## THE TASK
Take the data below and copy exactly the lines starting at the one with "<https://github.com/primestonepay/primestone/issues>" and finishing at the one with "(which activation also", both included.

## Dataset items
==============================

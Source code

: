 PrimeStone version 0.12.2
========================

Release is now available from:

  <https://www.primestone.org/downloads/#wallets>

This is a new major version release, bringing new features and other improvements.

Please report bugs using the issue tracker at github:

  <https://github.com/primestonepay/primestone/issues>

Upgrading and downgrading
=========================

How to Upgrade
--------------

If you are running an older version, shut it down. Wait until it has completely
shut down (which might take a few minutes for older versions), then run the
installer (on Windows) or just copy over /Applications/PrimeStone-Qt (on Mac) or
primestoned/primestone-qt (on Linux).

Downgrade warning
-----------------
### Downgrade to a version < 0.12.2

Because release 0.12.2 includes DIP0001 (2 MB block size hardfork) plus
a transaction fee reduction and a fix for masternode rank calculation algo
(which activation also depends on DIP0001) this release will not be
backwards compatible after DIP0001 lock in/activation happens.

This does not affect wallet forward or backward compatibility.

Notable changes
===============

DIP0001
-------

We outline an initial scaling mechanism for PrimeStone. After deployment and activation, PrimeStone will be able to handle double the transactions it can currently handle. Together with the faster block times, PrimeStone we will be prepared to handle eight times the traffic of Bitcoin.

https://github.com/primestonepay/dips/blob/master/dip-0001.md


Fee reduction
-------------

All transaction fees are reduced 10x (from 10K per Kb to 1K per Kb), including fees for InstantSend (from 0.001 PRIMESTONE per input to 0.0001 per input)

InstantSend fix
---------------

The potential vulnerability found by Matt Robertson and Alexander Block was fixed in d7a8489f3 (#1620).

==============================

## TASK SOLUTION
  <https://github.com/primestonepay/primestone/issues>

Upgrading and downgrading
=========================

How to Upgrade
--------------

If you are running an older version, shut it down. Wait until it has completely
shut down (which might take a few minutes for older versions), then run the
installer (on Windows) or just copy over /Applications/PrimeStone-Qt (on Mac) or
primestoned/primestone-qt (on Linux).

Downgrade warning
-----------------
### Downgrade to a version < 0.12.2

Because release 0.12.2 includes DIP0001 (2 MB block size hardfork) plus
a transaction fee reduction and a fix for masternode rank calculation algo
(which activation also depends on DIP0001) this release will not be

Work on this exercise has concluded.